Use the SharePoint connector to bring files and pages from SharePoint into the Knowledge Repository. This connector supports SharePoint site libraries, pages, and attachments where allowed by SharePoint permissions.

When to use

  • Organizations that keep documentation, policies, or knowledge in SharePoint site libraries.
  • Consolidating content from SharePoint into a searchable Knowledge Repository for QA, search, or knowledge ops.

Notes

  • Connector permissions must be configured to allow reading the target files and pages.
  • SVAHNAR does not store your SharePoint files permanently; it reads and ingests data during import according to repository policies.

Usage

  1. Register an Azure AD application (service principal) with the necessary API permissions (see "How to find these" below).
  2. Build the SharePointData configuration (below) with your tenant_id, client_id, client_secret, and site_url.
  3. Call the import endpoint of the Knowledge Repository connector (or run the connector tool) providing the SharePointData payload.
  4. Monitor logs for items that could not be fetched due to permissions, throttling, or unsupported formats.

Typical flow

  • The connector authenticates using OAuth2 client credentials (tenant_id, client_id, client_secret) to receive a token for Microsoft Graph or SharePoint API.
  • It enumerates lists and libraries under the provided site_url (pages, document libraries) and downloads files/pages according to the configured flags.
  • The connector normalizes content (optionally preserving structure where possible) and sends extracted text and metadata into the Knowledge Repository ingestion pipeline.

Parameter reference

  • tenant_id (string, required): Your Azure Active Directory tenant identifier (Directory ID). This identifies the Azure AD tenant that owns the SharePoint tenant.

  • client_id (string, required): The Application (client) ID of the Azure AD app registration used by the connector.

  • client_secret (string, required): A client secret (value) generated under the Azure AD app registration (Certificates & secrets).
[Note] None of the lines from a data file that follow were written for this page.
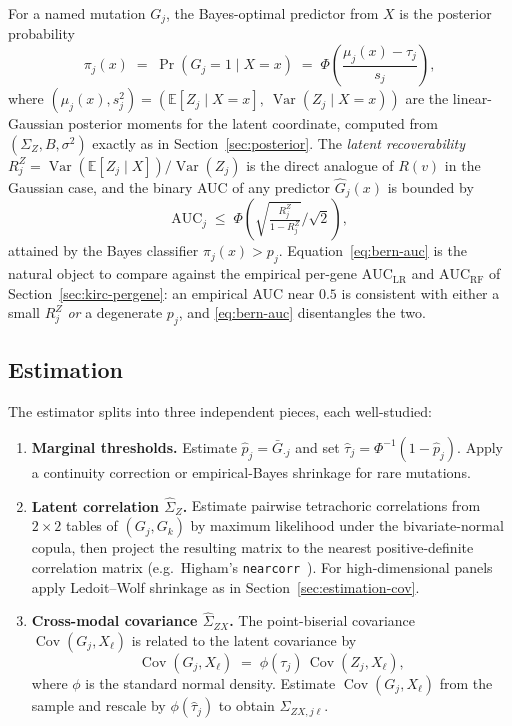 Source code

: \documentclass{article}
\newcommand{\E}{\mathbb{E}}
\newcommand{\Cov}{\operatorname{Cov}}
\newcommand{\Var}{\operatorname{Var}}
\begin{document}
For a named mutation $G_j$, the Bayes-optimal predictor from $X$ is the
posterior probability
\[
  \pi_j(x) \;=\; \Pr(G_j = 1 \mid X = x) \;=\; \Phi\!\left(\frac{\mu_j(x) - \tau_j}{s_j}\right),
\]
where $(\mu_j(x), s_j^2) = (\E[Z_j \mid X=x],\ \Var(Z_j \mid X=x))$ are the
linear-Gaussian posterior moments for the latent coordinate, computed from
$(\Sigma_Z, B, \sigma^2)$ exactly as in Section~\ref{sec:posterior}. The
\emph{latent recoverability} $R_j^Z = \Var(\E[Z_j\mid X]) / \Var(Z_j)$ is the
direct analogue of $R(v)$ in the Gaussian case, and the binary AUC of any
predictor $\hat G_j(x)$ is bounded by
\begin{equation}
  \mathrm{AUC}_j \;\le\; \Phi\!\left(\sqrt{\tfrac{R_j^Z}{1-R_j^Z}}\Big/\sqrt{2}\right),
  \label{eq:bern-auc}
\end{equation}
attained by the Bayes classifier $\pi_j(x) > p_j$. Equation~\eqref{eq:bern-auc}
is the natural object to compare against the empirical per-gene
$\mathrm{AUC}_{\mathrm{LR}}$ and $\mathrm{AUC}_{\mathrm{RF}}$ of
Section~\ref{sec:kirc-pergene}: an empirical AUC near $0.5$ is consistent with
either a small $R_j^Z$ \emph{or} a degenerate $p_j$, and \eqref{eq:bern-auc}
disentangles the two.

\subsection{Estimation}
\label{sec:bern-estimation}

The estimator splits into three independent pieces, each well-studied:

\begin{enumerate}
\item[(i)] \textbf{Marginal thresholds.} Estimate $\hat p_j = \bar G_{\cdot j}$
and set $\hat\tau_j = \Phi^{-1}(1-\hat p_j)$. Apply a continuity correction or
empirical-Bayes shrinkage for rare mutations.
\item[(ii)] \textbf{Latent correlation $\hat\Sigma_Z$.} Estimate pairwise
tetrachoric correlations from $2{\times}2$ tables of $(G_j, G_k)$ by maximum
likelihood under the bivariate-normal copula, then project the resulting matrix
to the nearest positive-definite correlation matrix (e.g.\ Higham's
\texttt{nearcorr}~\citep{higham2002nearcorr}). For high-dimensional panels apply Ledoit--Wolf shrinkage as
in Section~\ref{sec:estimation-cov}.
\item[(iii)] \textbf{Cross-modal covariance $\hat\Sigma_{ZX}$.} The
point-biserial covariance $\Cov(G_j, X_\ell)$ is related to the latent
covariance by
\[
  \Cov(G_j, X_\ell) \;=\; \phi(\tau_j)\,\Cov(Z_j, X_\ell),
\]
where $\phi$ is the standard normal density. Estimate $\Cov(G_j,X_\ell)$ from
the sample and rescale by $\phi(\hat\tau_j)$ to obtain $\hat\Sigma_{ZX, j\ell}$.
\end{enumerate}
\end{document}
Treat this like a password — store it securely.

  • site_url (string, required): The full URL of the SharePoint site you want to import, for example: https://contoso.sharepoint.com/sites/Engineering or https://contoso.sharepoint.com/teams/HR.
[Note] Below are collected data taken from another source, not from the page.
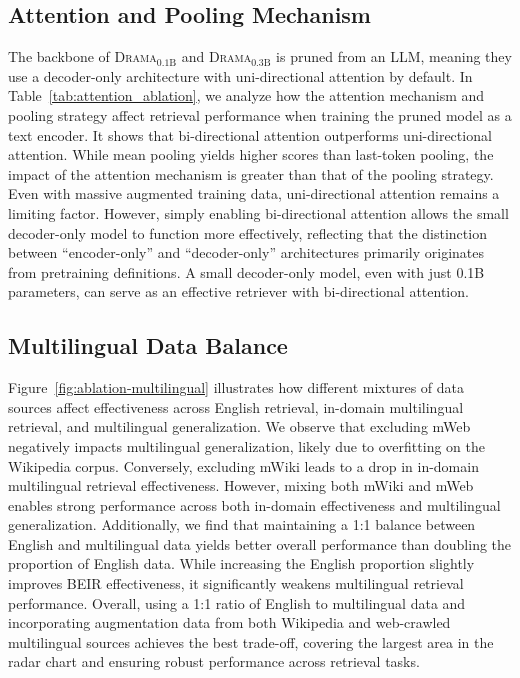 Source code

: \documentclass[]{fairmeta}
\newcommand{\ourmodel}{\textsc{Drama}}
\begin{document}
\subsection{Attention and Pooling Mechanism}
The backbone of \ourmodel{}$_\text{0.1B}$ and \ourmodel{}$_\text{0.3B}$ is pruned from an LLM, meaning they use a decoder-only architecture with uni-directional attention by default. In Table~\ref{tab:attention_ablation}, we analyze how the attention mechanism and pooling strategy affect retrieval performance when training the pruned model as a text encoder.
It shows that bi-directional attention outperforms uni-directional attention.
While mean pooling yields higher scores than last-token pooling, the impact of the attention mechanism is greater than that of the pooling strategy.
Even with massive augmented training data, uni-directional attention remains a limiting factor.
However, simply enabling bi-directional attention allows the small decoder-only model to function more effectively, reflecting that the distinction between ``encoder-only'' and ``decoder-only'' architectures primarily originates from pretraining definitions.
A small decoder-only model, even with just 0.1B parameters, can serve as an effective retriever with bi-directional attention.

\subsection{Multilingual Data Balance}
\label{sec:multilingual-ablation}
Figure~\ref{fig:ablation-multilingual} illustrates how different mixtures of data sources affect effectiveness across English retrieval, in-domain multilingual retrieval, and multilingual generalization.
We observe that excluding mWeb negatively impacts multilingual generalization, likely due to overfitting on the Wikipedia corpus. Conversely, excluding mWiki leads to a drop in in-domain multilingual retrieval effectiveness. However, mixing both mWiki and mWeb enables strong performance across both in-domain effectiveness and multilingual generalization.
Additionally, we find that maintaining a 1:1 balance between English and multilingual data yields better overall performance than doubling the proportion of English data. While increasing the English proportion slightly improves BEIR effectiveness, it significantly weakens multilingual retrieval performance.
Overall, using a 1:1 ratio of English to multilingual data and incorporating augmentation data from both Wikipedia and web-crawled multilingual sources achieves the best trade-off, covering the largest area in the radar chart and ensuring robust performance across retrieval tasks.
\end{document}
How to find tenant_id, client_id, client_secret, and site_url

1) Tenant ID (Directory ID)

  • Azure Portal: Sign in to the Azure Portal (portal.azure.com) → Azure Active DirectoryOverview → copy the Tenant ID (also called Directory ID).
  • Azure CLI: az account show --query tenantId -o tsv (if you use the CLI).

2) Register an app to get client_id and create client_secret

  • Azure Portal: Sign in → Azure Active DirectoryApp registrationsNew registration.

    • Give the app a name (e.g., svc-knowledge-importer).
    • For a backend/service connector, choose Accounts in this organizational directory only (single tenant) or other option matching your org.
    • Redirect URI is not required for client credentials flow.
  • After registering:

    • Application (client) ID is shown on the app's Overview — this is your client_id.
    • Go to Certificates & secretsNew client secret → add a description and expiry → Add. Copy the Value immediately — this is the client_secret (you cannot view it again).

3) API permissions & admin consent

  • Under the registered app → API permissionsAdd a permissionMicrosoft Graph (or SharePoint) → choose Application permissions (for app-only access) or Delegated permissions (if the connector will act on behalf of a user).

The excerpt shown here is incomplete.